Journey into Unschooling - Part 3

So now the fun part, when you decide you are going to pursue unschooling, but you are feeling anxiety about explaining this to your family. These days, it is easy for both Sarah and I to explain to others what it is and why it makes total sense for us, but when we first decided to try it, not the case. I remember having dinner with my parents and explaining that we would be homeschooling (which was hard enough to get behind when you could feel the tension about the idea). We didn't even really want to get into the dynamic that we had heard about called "unschooling" at this point in time.

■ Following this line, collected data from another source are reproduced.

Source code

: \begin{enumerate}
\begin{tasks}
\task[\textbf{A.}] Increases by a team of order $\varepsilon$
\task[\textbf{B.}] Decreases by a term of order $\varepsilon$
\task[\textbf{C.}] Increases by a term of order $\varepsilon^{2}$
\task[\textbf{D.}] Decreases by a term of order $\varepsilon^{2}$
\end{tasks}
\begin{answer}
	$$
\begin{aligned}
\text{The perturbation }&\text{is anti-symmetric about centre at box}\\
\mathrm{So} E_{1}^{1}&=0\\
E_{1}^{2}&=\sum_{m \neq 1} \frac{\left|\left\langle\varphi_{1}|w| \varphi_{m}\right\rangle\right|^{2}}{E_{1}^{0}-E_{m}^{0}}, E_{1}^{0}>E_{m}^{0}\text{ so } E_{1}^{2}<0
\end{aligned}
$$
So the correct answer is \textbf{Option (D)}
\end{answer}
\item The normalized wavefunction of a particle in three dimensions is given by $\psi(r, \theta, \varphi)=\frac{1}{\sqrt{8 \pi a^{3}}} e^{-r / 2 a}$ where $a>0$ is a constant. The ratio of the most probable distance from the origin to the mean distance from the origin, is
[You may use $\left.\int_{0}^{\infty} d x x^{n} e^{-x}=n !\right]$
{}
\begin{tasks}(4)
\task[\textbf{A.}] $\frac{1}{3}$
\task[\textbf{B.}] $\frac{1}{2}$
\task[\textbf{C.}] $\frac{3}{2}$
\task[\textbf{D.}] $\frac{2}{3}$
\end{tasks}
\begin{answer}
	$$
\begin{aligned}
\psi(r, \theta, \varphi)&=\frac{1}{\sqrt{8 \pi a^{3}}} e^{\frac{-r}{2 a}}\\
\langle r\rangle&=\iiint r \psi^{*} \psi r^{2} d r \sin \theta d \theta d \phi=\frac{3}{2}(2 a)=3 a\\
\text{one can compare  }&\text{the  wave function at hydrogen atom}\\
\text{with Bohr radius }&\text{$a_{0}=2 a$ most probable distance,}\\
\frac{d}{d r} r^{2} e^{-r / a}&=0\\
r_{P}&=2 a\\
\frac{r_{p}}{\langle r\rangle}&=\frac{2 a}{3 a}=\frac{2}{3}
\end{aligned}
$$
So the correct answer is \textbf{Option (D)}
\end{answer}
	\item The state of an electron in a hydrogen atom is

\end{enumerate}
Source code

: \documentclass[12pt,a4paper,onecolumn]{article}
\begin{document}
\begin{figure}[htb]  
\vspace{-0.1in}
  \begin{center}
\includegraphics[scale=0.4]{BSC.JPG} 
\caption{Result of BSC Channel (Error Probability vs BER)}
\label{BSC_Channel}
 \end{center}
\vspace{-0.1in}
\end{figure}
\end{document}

These types of conversations went on for quite some time with different family members and friends and slowly the unschooling piece crept out. There was always many of the same questions:

-How will your kids get socialization?
-How will they go to college?
-How are you going to teach them about complex subjects such as Trigonometry, etc.?

**And not to sidestep any of these questions, but it's not the intention of this post to answer those.  If anyone would like my thoughts on answers to any of these questions, or any other questions you might have, I'd be glad to address them.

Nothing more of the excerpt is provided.